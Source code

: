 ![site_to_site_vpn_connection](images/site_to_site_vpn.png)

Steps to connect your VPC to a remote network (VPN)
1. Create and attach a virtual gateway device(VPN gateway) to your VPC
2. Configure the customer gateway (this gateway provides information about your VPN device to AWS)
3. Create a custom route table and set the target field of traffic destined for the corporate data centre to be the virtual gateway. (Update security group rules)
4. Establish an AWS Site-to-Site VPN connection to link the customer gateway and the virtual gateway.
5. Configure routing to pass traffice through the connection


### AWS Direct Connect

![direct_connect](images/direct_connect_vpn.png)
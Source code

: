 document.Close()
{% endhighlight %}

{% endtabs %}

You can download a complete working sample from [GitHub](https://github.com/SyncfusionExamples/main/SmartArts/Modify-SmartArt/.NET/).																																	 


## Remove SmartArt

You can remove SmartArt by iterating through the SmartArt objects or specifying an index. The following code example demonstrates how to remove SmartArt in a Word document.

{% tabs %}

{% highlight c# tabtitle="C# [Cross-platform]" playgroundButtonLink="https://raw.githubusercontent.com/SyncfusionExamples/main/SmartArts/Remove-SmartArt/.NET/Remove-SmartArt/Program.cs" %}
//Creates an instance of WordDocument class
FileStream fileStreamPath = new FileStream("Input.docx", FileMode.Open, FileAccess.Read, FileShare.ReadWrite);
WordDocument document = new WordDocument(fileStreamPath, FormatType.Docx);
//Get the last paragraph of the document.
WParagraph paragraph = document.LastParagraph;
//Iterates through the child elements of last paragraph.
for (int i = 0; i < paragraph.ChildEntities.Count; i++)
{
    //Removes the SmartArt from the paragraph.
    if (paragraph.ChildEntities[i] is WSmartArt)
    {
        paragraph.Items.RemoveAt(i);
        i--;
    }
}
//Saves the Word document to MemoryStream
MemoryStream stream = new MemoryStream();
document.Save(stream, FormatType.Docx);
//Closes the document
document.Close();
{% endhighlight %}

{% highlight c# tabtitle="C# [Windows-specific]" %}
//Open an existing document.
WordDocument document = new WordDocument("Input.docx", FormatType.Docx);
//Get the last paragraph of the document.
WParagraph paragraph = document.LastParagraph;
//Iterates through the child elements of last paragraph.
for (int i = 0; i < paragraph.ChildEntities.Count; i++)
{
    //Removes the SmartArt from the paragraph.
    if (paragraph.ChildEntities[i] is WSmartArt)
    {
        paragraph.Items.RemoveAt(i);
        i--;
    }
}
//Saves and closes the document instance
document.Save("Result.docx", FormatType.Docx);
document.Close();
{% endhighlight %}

________________________

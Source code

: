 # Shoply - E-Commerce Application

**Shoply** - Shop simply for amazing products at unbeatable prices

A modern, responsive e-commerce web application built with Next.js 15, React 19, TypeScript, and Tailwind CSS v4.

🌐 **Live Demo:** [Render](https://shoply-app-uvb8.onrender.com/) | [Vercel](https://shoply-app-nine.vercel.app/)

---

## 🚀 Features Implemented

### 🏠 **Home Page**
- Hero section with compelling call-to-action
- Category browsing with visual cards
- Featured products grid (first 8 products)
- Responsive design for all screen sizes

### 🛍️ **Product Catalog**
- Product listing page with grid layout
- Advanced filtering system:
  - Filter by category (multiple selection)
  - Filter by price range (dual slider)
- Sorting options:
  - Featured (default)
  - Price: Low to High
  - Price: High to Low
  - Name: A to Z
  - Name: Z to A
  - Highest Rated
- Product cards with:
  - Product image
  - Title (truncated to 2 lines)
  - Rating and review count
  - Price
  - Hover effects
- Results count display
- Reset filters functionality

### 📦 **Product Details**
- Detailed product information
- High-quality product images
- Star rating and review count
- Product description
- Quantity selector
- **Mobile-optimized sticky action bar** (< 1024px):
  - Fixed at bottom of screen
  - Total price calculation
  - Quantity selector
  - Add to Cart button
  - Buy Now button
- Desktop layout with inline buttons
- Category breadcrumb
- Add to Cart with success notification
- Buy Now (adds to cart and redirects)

________________________

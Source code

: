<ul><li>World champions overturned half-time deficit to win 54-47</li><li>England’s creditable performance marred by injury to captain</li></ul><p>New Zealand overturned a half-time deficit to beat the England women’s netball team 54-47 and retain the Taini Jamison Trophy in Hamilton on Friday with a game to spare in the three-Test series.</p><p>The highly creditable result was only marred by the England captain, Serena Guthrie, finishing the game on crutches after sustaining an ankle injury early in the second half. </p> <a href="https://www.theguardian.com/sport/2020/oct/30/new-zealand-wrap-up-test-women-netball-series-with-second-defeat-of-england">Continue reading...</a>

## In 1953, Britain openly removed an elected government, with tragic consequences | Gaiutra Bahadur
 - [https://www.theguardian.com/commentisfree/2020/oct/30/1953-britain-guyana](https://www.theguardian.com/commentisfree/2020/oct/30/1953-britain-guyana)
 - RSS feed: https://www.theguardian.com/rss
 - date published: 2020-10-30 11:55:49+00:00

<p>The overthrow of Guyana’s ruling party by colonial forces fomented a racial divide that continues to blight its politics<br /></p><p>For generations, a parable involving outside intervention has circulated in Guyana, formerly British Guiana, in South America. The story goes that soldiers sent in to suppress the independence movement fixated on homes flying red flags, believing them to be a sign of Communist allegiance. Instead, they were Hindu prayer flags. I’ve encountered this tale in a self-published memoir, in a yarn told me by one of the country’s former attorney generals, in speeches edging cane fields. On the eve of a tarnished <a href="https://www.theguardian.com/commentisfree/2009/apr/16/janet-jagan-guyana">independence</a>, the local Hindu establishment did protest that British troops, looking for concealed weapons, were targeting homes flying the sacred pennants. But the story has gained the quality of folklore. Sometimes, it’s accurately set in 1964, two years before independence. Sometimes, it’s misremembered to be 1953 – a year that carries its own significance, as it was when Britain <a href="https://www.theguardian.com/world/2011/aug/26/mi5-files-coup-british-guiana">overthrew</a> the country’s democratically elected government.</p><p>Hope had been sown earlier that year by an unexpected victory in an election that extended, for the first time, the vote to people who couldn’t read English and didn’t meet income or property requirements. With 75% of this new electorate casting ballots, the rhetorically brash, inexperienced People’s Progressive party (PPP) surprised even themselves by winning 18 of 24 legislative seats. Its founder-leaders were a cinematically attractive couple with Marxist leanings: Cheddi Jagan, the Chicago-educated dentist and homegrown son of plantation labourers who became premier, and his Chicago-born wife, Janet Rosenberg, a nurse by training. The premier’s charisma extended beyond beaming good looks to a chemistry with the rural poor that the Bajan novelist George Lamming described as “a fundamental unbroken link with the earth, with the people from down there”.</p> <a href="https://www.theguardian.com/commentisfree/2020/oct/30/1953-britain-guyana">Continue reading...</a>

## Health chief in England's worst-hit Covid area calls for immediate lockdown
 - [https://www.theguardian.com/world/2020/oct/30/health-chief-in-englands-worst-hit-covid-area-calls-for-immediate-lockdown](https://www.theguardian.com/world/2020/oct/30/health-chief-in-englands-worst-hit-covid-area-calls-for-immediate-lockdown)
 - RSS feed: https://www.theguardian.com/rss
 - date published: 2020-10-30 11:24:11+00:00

________________________

▶ [TASK TO CARRY OUT] Copy out every line of the data where the word "calls" occurs.

▶ [TASK ANSWER]
## Health chief in England's worst-hit Covid area calls for immediate lockdown
 - [https://www.theguardian.com/world/2020/oct/30/health-chief-in-englands-worst-hit-covid-area-calls-for-immediate-lockdown](https://www.theguardian.com/world/2020/oct/30/health-chief-in-englands-worst-hit-covid-area-calls-for-immediate-lockdown)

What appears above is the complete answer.